Children and Privacy Education

Children have rights just like all other adults. One of them is the right to privacy. In the article mentioned in the declaration of the World Sexual Health Association, it is stated that every individual has the right to privacy about their own sexuality, sexual behavior and sexual identity. Of course, this includes our children. Parents are responsible for preparing their children for the outside world and supporting them. While doing this, they should give them scientific sexuality education and privacy awareness in accordance with their age. It is important for children to know their changing bodies as they grow up and to be prepared for the changes that may occur. It is equally important that they learn about this subject from reliable and scientific sources. Children should also be made aware of the risks of abuse they may encounter at any age, and it is a critical point for them to be able to protect and defend themselves. Parents have an important responsibility here.

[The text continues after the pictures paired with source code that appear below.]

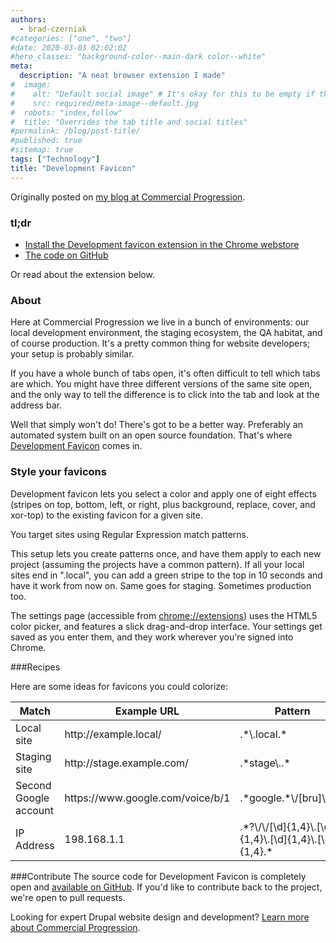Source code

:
 ```yaml
---
authors:
  - brad-czerniak
#categories: ["one", "two"]
#date: 2020-03-03 02:02:02
#hero_classes: "background-color--main-dark color--white"
meta:
  description: "A neat browser extension I made"
#  image:
#    alt: "Default social image" # It's okay for this to be empty if the image is decorative
#    src: required/meta-image--default.jpg
#  robots: "index,follow"
#  title: "Overrides the tab title and social titles"
#permalink: /blog/post-title/
#published: true
#sitemap: true
tags: ["Technology"]
title: "Development Favicon"
---
```


Originally posted on [my blog at Commercial Progression](https://www.commercialprogression.com/post/development-favicon).

### tl;dr

  * [Install the Development favicon extension in the Chrome webstore](https://chrome.google.com/webstore/detail/development-favicon/pdfbbnojibegcfdmhcccicmllbbkpeaf)
  * [The code on GitHub](https://github.com/ao5357/development_favicon)

Or read about the extension below.

### About

Here at Commercial Progression we live in a bunch of environments: our local development environment, the staging ecosystem,
the QA habitat, and of course production. It's a pretty common thing for website developers; your setup is probably similar.

If you have a whole bunch of tabs open, it's often difficult to tell which tabs are which. You might have three different
versions of the same site open, and the only way to tell the difference is to click into the tab and look at the address
bar.

Well that simply won't do! There's got to be a better way. Preferably an automated system built on an open source foundation.
That's where [Development Favicon](https://chrome.google.com/webstore/detail/pdfbbnojibegcfdmhcccicmllbbkpeaf) comes in.

### Style your favicons
Development favicon lets you select a color and apply one of eight effects (stripes on top, bottom, left, or right, plus
background, replace, cover, and xor-top) to the existing favicon for a given site.

You target sites using Regular Expression match patterns.

This setup lets you create patterns once, and have them apply to each new project (assuming the projects have a common
pattern). If all your local sites end in ".local", you can add a green stripe to the top in 10 seconds and have it work
from now on. Same goes for staging. Sometimes production too.

The settings page (accessible from [chrome://extensions](chrome://extensions)) uses the HTML5 color picker, and features
a slick drag-and-drop interface. Your settings get saved as you enter them, and they work wherever you're signed into
Chrome.

###Recipes

Here are some ideas for favicons you could colorize:
<table><thead>
  <tr><th>Match</th><th>Example URL</th><th>Pattern</th></tr>
</thead><tbody>
  <tr><td>Local site</td><td>http://example.local/</td><td>.*\.local.*</td></tr>
  <tr><td>Staging site</td><td>http://stage.example.com/</td><td>.*stage\..*</td></tr>
  <tr><td>Second Google account</td><td>https://www.google.com/voice/b/1</td><td>.*google.*\/[bru]\/1.*</td></tr>
  <tr><td>IP Address</td><td>198.168.1.1</td><td>.*?\/\/[\d]{1,4}\.[\d]{1,4}\.[\d]{1,4}\.[\d]{1,4}.*</td></tr>
</tbody></table>

###Contribute
The source code for Development Favicon is completely open and [available on GitHub](https://github.com/ao5357/development_favicon).
If you'd like to contribute back to the project, we're open to pull requests.

Looking for expert Drupal website design and development?
[Learn more about Commercial Progression](http://www.commercialprogression.com/about).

Privacy education can be given to children from the age of 3-4 years. One of the most important points to be considered while giving education is not to frighten the child. While giving information about privacy and teaching how to protect oneself, it should be told without creating anxiety and stress. At the same time, it should not be forgotten that parents are important role models for the child, and what is wanted to be taught should be applied. In order for children to understand the concept of ‘private’ and protect themselves, they must first recognize the parts of their bodies that are private to them. Intimate areas can be taught to children from the age of 2. The awareness that children’s bodies belong only to them should be created and it should be clearly stated that no one has a right over their bodies. Getting permission from the parents when kissing or touching the child helps to develop body image in the child (can be applied from 4 years of age).

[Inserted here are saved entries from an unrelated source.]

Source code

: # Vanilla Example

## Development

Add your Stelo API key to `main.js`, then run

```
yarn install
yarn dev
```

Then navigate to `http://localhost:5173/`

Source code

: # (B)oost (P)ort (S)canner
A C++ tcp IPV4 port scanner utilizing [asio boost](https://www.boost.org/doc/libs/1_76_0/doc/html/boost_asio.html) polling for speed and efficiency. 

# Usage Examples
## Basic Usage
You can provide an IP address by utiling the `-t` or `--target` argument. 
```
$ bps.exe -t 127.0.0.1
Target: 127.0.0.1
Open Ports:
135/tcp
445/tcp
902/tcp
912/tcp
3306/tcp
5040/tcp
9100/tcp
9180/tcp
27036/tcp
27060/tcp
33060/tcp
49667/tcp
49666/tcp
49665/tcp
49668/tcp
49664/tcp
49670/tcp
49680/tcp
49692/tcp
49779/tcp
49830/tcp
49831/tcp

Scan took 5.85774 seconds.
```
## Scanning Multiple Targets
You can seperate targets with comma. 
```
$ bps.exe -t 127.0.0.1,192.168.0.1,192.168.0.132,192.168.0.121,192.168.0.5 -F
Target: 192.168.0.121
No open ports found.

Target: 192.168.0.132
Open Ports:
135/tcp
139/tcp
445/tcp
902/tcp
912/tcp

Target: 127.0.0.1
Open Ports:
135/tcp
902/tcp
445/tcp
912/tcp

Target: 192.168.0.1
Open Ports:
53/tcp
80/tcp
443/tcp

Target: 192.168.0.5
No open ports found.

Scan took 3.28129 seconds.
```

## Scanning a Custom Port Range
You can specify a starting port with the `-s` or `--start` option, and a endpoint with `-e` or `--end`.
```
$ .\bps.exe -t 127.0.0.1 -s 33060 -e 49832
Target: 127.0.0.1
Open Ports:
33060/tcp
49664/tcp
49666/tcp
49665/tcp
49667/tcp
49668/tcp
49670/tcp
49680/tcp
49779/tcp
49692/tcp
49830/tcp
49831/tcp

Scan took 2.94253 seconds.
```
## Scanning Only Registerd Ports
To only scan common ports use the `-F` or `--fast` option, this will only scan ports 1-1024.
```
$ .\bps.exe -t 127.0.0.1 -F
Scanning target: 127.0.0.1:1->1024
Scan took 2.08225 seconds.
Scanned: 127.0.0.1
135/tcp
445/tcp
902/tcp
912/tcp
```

Children’s acquisition of skills such as self-care and dressing and undressing at an early age contributes to their awareness of privacy. Children should not be walked around naked, either inside the house or outside, and care should be taken not to be in front of other individuals while changing clothes. At the same time, it should be explained to the child that everyone’s room in the house is private and should not be entered without permission. This rule should apply not only to the child but also to the parents, and the parents should not enter the child’s room without permission. It should not be forgotten that they are the primary and most important role models for children.

Another important issue is that the child should be alone in areas such as bathrooms and toilets. Children should know that they should be alone and no one should watch them while they go to the toilet. Likewise, they should be alone while taking a shower in the bathroom. If the child needs help, the helping parent must cover the child’s private areas. Another point is; jokes about their private parts should be avoided when communicating with children. Encouraging them to display should be avoided.

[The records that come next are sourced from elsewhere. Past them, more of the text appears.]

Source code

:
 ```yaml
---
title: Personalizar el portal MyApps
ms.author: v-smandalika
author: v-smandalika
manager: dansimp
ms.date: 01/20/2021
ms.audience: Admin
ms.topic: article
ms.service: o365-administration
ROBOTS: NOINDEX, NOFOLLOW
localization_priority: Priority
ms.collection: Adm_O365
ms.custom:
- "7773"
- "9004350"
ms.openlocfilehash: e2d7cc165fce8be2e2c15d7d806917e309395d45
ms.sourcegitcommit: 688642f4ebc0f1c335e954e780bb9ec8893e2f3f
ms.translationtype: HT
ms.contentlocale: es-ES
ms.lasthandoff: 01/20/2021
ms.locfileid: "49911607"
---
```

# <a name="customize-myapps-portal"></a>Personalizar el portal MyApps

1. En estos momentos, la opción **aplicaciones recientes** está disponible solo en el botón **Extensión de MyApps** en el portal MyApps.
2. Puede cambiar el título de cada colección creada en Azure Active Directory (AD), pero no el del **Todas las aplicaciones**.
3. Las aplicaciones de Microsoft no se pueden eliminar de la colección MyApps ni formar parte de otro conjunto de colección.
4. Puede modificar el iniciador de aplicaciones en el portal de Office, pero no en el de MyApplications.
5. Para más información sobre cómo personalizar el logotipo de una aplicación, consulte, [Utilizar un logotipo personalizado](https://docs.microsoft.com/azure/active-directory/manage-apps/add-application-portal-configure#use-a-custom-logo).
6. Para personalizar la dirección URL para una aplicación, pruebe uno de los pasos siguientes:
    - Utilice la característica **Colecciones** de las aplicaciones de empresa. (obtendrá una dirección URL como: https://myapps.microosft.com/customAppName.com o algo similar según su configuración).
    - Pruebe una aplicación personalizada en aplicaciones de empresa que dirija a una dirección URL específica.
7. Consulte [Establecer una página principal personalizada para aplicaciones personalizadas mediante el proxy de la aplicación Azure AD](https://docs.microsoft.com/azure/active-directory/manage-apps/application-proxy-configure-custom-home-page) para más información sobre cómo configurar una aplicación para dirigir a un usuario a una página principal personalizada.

So, does privacy training end after doing these? There is one more thing that should definitely be taught to children: to teach self-defense, to protect themselves. In case of abuse, children must be told what they can/should do. Most basically, parents should teach children from an early age not to go anywhere with people they know or don’t know without their permission. It is to be told that they have to react in the face of a power that is shown to them against their will. It should be noted that it is important to run away, react by shouting or ask for help when necessary. They should be taught the numbers that they can reach in case of emergency, these can be the mobile phone numbers of the parents, the police, the gendarmerie. Teaching the child about various privacy violations that he or she may encounter may help to take precautionary measures.

Most importantly, you need to tell your children that you will always be there for them and that you will support them. No matter what happens, you should say that he can tell you his thoughts, concerns and thoughts without hesitation. Children should always be encouraged to share their privacy with parents or a trusted adult when they feel threatened or uncomfortable.